Gaping large and dramatic enough, they often draw the curious onlookers eager for a peek at what might be lurking far below the surface.
But peering into one recently discovered sinkhole in the hilly outlying regions of southern China, one finds a lush forest down below with ancient towering trees. It's a place they call "tiankeng" in Mandarin, meaning "heavenly pit."
The gaping hole, measuring 1,003 feet (306 meters) long and 492 feet (150 meters) wide, was discovered by cave explorers on May 6 in China’s Guangxi Zhuang Autonomous Region, near Ping'e village in the county of Leye. What made it all the more mysterious were the three smaller cave entrances an expedition team stumbled upon once inside the 623-foot-deep cavernous pit.
The group of cave scientists and explorers -- called “speleologists” and “spelunkers” -- rappelled down to the bottom of this enormous chasm to document the flora and other life that has flourished and taken hold in the space as the sinkhole’s opening slowly grew larger and larger “over millennia,” according to experts.
Chen Lixin, who led the cave expedition team, described the plentiful and ancient, 140-foot-tall trees growing at the bottom with their branches stretched out toward the sunlight and the dense undergrowth on the sinkhole floor that is as high as a person's shoulders.
Scientists believe the subterranean habitat may even harbor some still unknown species.
"I wouldn't be surprised to know that there are species found in these caves that have never been reported or described by science until now," George Veni, executive director of the National Cave and Karst Research Institute in New Mexico, told AccuWeather.
Such unknowns are what lend to their mysterious nature.
“You don’t know what you’re going to find in each corner, and sometimes we are surprised and occasionally something breaks through our own expectations,” he added.
For scientists and researchers who devote their lives to studying sinkholes and caves, Veni said, “they inspire us and challenge us to learn and explore more.”
“It’s interesting that we’ve gone from living in caves to now studying and exploring them,” Veni mused.
Sinkholes and caves are rather common in the southern parts of China due to the vast karst topography throughout the region.

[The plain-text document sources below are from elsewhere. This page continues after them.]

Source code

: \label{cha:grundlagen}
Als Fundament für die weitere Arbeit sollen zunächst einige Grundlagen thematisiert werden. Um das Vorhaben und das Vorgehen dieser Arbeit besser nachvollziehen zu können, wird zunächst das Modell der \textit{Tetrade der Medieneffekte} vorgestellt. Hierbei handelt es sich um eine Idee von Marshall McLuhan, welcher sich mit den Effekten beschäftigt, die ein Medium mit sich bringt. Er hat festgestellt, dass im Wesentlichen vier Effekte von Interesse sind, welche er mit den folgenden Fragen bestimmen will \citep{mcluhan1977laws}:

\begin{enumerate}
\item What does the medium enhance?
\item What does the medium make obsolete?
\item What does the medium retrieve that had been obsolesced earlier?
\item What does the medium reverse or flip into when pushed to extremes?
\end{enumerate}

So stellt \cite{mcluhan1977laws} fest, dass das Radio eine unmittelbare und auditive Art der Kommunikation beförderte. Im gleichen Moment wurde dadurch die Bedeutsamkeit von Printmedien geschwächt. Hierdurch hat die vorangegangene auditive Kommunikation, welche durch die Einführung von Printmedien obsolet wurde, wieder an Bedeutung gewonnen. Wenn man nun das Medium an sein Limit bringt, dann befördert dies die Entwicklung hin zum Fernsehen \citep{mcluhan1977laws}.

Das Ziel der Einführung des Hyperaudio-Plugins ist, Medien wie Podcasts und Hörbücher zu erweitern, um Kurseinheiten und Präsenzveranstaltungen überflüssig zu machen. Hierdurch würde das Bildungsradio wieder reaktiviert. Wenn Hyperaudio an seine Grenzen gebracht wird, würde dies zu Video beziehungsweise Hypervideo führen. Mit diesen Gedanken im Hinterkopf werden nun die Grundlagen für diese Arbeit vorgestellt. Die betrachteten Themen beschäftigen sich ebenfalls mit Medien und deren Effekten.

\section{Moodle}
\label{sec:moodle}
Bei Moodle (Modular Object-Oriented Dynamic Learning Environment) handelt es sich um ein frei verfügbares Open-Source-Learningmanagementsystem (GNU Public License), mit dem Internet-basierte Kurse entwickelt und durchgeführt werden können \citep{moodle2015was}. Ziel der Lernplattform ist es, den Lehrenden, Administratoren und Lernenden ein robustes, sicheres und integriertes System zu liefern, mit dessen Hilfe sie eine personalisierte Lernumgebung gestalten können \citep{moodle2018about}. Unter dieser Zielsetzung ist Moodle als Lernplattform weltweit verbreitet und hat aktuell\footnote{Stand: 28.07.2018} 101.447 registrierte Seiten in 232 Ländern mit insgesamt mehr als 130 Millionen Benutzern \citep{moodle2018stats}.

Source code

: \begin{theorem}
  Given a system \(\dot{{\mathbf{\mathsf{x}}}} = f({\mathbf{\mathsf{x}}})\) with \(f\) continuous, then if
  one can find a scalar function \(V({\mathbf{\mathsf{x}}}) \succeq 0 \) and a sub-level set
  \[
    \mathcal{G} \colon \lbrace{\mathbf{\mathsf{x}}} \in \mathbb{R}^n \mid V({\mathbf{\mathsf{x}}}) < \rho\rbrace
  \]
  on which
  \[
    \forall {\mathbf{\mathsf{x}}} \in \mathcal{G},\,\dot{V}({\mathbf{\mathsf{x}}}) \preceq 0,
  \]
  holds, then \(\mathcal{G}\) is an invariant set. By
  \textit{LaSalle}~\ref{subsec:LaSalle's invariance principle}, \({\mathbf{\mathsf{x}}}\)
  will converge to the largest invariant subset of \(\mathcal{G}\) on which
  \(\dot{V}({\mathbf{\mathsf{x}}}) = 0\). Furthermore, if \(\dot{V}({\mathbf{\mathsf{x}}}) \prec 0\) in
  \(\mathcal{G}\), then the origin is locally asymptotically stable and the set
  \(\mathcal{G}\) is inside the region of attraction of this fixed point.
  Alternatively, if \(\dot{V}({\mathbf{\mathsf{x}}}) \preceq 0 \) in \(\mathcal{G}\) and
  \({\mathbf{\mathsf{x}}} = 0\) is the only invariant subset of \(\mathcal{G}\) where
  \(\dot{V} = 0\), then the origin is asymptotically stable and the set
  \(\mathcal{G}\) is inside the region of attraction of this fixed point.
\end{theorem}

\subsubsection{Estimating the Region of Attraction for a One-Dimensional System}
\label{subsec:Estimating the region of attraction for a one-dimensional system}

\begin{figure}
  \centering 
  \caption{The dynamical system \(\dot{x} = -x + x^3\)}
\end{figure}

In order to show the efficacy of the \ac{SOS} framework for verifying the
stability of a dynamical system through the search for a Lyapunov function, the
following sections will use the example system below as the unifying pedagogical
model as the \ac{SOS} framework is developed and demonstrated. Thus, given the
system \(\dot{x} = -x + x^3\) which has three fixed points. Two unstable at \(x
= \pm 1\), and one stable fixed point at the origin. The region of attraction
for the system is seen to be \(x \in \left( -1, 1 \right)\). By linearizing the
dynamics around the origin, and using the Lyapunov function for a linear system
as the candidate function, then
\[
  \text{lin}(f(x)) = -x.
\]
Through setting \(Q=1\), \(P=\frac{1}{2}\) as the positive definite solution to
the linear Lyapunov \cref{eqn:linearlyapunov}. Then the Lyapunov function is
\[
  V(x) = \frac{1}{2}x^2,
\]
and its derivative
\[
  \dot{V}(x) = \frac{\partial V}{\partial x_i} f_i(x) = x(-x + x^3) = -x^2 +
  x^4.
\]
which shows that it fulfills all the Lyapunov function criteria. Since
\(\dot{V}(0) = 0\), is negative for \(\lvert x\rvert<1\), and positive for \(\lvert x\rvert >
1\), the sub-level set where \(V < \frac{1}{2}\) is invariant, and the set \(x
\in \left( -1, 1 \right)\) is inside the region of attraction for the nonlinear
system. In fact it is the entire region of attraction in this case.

An aerial view of an expressway interchange between misty hills of the karst landform in Jingxi city in south China's Guangxi Zhuang Autonomous Region on Oct. 06, 2021. (Feature China/Future Publishing via Getty Images)
Karst landscapes form usually when rainwater dissolves certain types of rocks, creating ridges, fissures, sinkholes and the like.
In fact, these towering karst formations, which range from sinkholes to rock pillars to natural bridges, have earned the region a UNESCO world heritage site designation that protects the area.
“The geologic conditions are just right in China” to create such wonders of the Earth, said Veni.
"In China, you have this incredibly visually spectacular karst with enormous sinkholes and giant cave entrances and so forth," Veni added.
This most recent find is the 30th sinkhole to have been discovered in this region of China, according to the Chinese state-run news agency Xinhua. The country also holds the honor of being home to the largest sinkhole. Located in Xiaozhai Tiankeng, the sinkhole there is 2,100 feet deep, 2,000 feet long and 1,760 feet wide and includes a waterfall within its depths.
About 25% of the United States, he noted, contains karst caves and sinkholes, “but they’re not as dramatic.”
“Sinkholes might be quite subdued, only a meter or two in diameter. Cave entrances might be very small, so you have to squeeze your way into them."
And the karst isn’t just pretty spectacular to look at. It provides a basic necessity for millions of people worldwide. Veni said about 700 million people depend on karst aquifers as their primary or sole water source.
2021-22 marked the first-ever International Year of Caves and Karst that has featured 500 events around the world.